* [PROBLEM DETAILS]:
In the entries below, find every line with "tasks" and copy it.

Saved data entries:

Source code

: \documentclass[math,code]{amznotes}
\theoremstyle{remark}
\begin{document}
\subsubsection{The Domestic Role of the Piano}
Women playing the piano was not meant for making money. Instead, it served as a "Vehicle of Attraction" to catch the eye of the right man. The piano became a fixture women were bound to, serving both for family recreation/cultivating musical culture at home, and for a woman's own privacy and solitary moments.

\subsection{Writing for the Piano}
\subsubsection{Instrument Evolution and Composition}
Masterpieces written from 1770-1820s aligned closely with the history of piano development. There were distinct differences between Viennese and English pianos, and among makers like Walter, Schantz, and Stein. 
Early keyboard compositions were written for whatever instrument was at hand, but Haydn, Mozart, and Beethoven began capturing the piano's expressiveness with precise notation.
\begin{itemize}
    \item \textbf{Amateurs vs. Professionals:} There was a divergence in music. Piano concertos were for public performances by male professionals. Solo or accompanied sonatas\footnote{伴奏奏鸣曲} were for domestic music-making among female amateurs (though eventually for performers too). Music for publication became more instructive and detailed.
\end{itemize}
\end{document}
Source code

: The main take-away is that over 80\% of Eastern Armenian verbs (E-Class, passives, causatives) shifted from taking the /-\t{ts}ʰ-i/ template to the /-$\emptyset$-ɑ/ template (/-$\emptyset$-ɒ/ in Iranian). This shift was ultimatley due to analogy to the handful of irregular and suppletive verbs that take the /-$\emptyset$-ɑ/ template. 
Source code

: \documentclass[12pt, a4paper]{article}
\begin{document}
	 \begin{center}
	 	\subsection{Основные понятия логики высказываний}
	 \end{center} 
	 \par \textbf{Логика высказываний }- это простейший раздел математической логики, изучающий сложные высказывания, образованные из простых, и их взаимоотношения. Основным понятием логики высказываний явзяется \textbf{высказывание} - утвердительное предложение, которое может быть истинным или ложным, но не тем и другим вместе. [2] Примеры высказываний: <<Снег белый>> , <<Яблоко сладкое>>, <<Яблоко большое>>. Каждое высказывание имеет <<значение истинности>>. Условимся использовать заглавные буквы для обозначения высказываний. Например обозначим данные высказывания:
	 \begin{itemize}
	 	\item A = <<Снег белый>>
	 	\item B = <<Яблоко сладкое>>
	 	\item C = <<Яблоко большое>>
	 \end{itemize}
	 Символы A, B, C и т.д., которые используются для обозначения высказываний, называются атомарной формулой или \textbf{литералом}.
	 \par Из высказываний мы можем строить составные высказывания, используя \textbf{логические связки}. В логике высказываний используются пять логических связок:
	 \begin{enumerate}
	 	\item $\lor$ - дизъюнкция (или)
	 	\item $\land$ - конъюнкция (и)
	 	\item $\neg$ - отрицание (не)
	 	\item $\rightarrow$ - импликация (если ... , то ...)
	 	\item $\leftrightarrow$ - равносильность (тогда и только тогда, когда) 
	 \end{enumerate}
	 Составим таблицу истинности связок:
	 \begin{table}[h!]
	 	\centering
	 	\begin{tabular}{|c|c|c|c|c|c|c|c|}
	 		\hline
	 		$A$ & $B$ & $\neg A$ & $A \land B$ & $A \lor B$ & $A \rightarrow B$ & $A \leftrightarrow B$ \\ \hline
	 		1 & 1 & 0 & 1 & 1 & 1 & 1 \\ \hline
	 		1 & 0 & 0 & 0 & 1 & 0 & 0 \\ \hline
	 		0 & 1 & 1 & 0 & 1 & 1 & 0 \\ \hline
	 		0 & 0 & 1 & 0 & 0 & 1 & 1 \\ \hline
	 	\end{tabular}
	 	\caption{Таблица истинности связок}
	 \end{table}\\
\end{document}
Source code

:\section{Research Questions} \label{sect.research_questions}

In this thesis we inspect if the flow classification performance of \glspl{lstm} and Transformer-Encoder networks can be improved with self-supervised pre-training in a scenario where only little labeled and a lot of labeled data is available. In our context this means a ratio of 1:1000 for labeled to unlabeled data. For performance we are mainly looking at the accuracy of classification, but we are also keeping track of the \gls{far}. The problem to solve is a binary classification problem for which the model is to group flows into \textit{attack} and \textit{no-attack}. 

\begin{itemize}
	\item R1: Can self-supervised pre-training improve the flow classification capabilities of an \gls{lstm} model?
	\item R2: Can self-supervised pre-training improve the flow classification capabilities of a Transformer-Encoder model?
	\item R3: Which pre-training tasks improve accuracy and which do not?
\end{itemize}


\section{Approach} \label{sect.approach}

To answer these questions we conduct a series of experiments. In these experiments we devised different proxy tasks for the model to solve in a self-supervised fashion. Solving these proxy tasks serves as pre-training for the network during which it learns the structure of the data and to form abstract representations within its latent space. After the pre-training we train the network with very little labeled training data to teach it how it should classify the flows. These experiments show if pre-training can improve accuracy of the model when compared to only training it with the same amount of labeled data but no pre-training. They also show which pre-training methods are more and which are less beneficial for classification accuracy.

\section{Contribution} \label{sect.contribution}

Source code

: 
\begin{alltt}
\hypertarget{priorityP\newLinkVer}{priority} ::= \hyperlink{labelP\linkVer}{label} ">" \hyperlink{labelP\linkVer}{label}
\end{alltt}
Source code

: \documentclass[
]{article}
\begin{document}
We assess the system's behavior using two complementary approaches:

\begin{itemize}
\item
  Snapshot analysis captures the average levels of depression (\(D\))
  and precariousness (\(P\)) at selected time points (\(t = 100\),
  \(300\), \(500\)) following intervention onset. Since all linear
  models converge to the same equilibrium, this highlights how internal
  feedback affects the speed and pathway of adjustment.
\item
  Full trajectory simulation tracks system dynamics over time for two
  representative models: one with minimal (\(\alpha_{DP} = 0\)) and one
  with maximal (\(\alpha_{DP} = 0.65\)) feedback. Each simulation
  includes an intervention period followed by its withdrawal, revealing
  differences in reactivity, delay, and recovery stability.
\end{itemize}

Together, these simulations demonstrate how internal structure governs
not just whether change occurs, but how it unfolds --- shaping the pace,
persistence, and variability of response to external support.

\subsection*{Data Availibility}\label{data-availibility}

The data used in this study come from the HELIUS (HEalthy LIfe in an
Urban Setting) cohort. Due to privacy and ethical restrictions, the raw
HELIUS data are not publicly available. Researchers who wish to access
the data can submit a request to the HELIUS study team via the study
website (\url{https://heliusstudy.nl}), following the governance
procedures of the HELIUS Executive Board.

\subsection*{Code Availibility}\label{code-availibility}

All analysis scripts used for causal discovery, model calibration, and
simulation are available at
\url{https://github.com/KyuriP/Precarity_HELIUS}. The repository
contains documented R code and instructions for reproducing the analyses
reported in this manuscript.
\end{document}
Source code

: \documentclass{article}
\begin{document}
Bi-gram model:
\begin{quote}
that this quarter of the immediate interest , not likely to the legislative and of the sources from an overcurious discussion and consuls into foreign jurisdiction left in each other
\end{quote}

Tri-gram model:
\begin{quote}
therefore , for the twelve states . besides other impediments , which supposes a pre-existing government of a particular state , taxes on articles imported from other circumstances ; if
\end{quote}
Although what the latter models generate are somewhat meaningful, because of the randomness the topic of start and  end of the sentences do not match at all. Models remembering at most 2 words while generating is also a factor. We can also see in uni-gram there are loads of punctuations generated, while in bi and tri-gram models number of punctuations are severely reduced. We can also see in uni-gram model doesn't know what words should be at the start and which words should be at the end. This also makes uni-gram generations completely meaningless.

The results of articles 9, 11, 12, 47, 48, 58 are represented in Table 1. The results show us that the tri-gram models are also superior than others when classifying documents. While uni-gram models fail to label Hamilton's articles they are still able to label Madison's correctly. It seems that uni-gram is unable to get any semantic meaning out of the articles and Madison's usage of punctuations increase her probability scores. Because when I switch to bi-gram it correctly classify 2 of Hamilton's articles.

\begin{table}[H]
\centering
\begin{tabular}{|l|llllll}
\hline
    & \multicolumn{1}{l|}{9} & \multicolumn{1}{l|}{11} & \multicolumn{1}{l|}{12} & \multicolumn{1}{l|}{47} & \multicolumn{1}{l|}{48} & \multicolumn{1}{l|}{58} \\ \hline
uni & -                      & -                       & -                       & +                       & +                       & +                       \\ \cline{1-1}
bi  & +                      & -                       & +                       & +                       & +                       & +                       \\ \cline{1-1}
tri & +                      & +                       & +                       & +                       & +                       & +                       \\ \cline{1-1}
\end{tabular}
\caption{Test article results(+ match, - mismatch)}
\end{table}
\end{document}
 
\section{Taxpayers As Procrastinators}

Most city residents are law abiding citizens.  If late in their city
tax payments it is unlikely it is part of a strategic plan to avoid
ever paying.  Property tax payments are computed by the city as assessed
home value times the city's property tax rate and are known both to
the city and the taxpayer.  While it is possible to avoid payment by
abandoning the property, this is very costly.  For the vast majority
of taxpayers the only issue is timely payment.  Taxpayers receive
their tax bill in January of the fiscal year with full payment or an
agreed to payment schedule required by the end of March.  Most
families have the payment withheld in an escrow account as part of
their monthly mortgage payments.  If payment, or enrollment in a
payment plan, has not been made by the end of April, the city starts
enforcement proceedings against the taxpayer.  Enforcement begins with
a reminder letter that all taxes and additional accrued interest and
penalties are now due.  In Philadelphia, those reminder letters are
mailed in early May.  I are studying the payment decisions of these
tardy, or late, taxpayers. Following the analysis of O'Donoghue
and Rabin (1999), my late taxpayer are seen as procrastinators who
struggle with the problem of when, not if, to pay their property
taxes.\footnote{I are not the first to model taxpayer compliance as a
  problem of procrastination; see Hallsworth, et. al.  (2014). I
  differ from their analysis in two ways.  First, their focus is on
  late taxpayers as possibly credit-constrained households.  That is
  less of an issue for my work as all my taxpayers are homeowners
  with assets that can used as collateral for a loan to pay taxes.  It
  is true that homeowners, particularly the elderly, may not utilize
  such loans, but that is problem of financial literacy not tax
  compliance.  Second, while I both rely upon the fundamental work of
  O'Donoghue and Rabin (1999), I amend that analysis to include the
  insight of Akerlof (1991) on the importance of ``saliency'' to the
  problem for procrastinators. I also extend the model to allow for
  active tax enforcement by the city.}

* [RESPONSE]:
	\item R3: Which pre-training tasks improve accuracy and which do not?
To answer these questions we conduct a series of experiments. In these experiments we devised different proxy tasks for the model to solve in a self-supervised fashion. Solving these proxy tasks serves as pre-training for the network during which it learns the structure of the data and to form abstract representations within its latent space. After the pre-training we train the network with very little labeled training data to teach it how it should classify the flows. These experiments show if pre-training can improve accuracy of the model when compared to only training it with the same amount of labeled data but no pre-training. They also show which pre-training methods are more and which are less beneficial for classification accuracy.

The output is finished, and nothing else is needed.